EXERCISE: Return all lines from the listing below that include the word "Windows".
▬▬▬
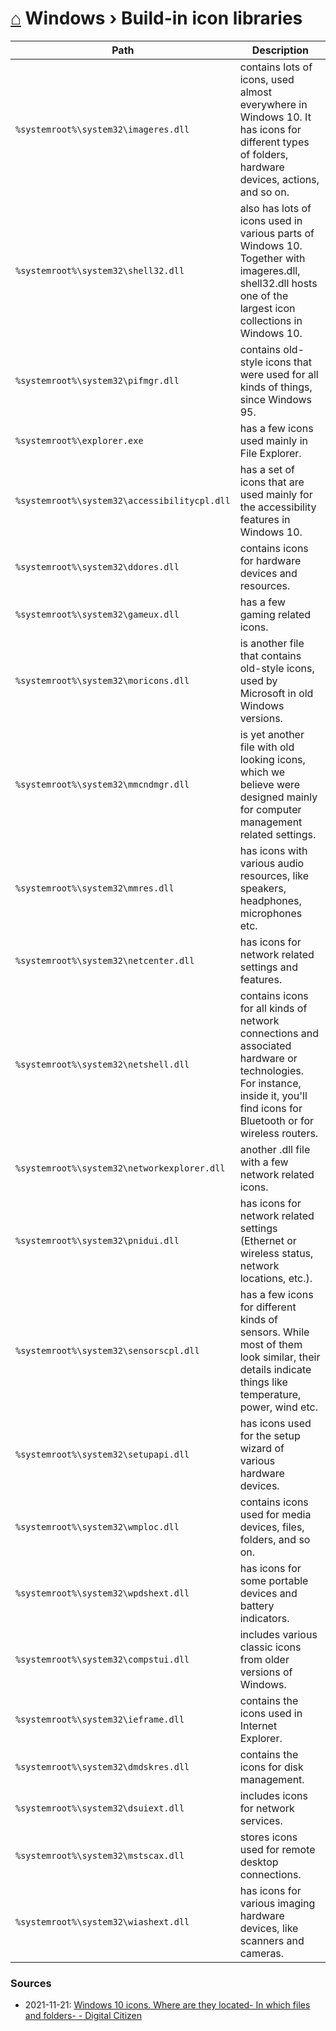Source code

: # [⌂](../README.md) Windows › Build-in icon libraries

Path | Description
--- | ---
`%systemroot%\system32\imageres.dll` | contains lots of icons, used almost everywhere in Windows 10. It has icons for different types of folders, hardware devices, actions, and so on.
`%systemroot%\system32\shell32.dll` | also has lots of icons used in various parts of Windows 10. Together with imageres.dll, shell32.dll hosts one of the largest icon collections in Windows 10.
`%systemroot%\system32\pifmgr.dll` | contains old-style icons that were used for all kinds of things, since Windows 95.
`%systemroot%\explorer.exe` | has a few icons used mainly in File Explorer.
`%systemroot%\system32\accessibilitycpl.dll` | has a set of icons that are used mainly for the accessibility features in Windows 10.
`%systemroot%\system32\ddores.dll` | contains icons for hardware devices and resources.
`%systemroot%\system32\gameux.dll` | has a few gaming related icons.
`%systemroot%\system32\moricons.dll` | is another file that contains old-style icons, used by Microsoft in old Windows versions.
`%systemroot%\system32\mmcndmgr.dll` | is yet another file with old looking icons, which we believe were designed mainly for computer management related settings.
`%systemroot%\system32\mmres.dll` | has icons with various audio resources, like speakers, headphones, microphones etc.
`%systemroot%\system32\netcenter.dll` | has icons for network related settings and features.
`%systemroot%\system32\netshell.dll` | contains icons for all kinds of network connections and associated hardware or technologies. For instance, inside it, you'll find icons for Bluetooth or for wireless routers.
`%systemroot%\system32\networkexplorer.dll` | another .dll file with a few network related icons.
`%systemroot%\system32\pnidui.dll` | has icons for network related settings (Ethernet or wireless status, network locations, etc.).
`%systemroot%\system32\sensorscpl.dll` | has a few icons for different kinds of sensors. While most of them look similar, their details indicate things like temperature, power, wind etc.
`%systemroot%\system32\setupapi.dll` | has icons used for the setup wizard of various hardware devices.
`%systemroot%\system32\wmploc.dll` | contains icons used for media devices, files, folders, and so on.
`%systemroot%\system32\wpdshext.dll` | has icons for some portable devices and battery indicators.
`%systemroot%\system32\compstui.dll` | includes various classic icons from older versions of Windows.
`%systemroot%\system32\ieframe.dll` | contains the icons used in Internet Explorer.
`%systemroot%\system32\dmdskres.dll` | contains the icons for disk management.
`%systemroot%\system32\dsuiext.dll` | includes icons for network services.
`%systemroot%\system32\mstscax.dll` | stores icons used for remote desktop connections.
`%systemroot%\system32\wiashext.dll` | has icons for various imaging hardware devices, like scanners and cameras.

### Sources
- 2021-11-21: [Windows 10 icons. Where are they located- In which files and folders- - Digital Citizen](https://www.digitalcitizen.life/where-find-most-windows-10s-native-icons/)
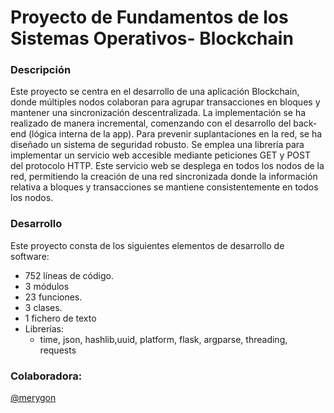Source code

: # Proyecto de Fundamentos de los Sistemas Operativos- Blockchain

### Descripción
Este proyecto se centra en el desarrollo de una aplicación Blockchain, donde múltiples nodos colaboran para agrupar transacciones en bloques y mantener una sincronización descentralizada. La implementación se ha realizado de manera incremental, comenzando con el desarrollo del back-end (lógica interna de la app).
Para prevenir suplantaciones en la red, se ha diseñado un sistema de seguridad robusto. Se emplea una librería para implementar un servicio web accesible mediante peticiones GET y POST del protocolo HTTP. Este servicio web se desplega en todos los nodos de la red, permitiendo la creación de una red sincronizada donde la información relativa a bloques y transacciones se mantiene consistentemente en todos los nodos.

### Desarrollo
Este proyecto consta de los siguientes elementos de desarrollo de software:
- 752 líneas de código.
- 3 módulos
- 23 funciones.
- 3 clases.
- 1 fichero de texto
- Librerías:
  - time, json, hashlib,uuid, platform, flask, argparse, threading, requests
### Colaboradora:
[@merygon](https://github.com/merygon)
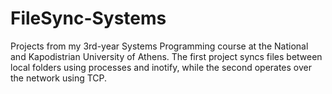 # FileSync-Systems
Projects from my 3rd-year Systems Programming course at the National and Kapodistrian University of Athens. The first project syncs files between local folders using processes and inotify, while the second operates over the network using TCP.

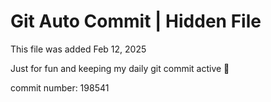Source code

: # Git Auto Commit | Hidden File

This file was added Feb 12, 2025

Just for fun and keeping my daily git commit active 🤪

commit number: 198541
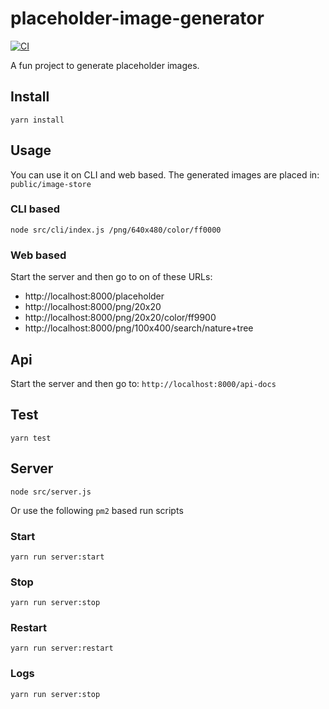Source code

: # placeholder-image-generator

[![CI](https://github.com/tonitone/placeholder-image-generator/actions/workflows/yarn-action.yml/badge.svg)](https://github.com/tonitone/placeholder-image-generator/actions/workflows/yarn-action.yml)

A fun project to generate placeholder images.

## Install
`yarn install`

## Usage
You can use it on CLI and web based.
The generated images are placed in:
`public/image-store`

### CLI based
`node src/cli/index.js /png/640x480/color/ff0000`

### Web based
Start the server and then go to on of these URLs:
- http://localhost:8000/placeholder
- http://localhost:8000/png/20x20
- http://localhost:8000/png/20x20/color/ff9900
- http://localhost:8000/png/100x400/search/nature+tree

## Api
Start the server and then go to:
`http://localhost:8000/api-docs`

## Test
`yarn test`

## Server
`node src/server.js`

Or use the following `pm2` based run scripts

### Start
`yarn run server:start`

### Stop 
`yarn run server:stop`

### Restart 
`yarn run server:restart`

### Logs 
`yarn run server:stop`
▬▬▬
TASK ANSWER:
: # [⌂](../README.md) Windows › Build-in icon libraries
`%systemroot%\system32\imageres.dll` | contains lots of icons, used almost everywhere in Windows 10. It has icons for different types of folders, hardware devices, actions, and so on.
`%systemroot%\system32\shell32.dll` | also has lots of icons used in various parts of Windows 10. Together with imageres.dll, shell32.dll hosts one of the largest icon collections in Windows 10.
`%systemroot%\system32\pifmgr.dll` | contains old-style icons that were used for all kinds of things, since Windows 95.
`%systemroot%\system32\accessibilitycpl.dll` | has a set of icons that are used mainly for the accessibility features in Windows 10.
`%systemroot%\system32\moricons.dll` | is another file that contains old-style icons, used by Microsoft in old Windows versions.
`%systemroot%\system32\compstui.dll` | includes various classic icons from older versions of Windows.
- 2021-11-21: [Windows 10 icons. Where are they located- In which files and folders- - Digital Citizen](https://www.digitalcitizen.life/where-find-most-windows-10s-native-icons/)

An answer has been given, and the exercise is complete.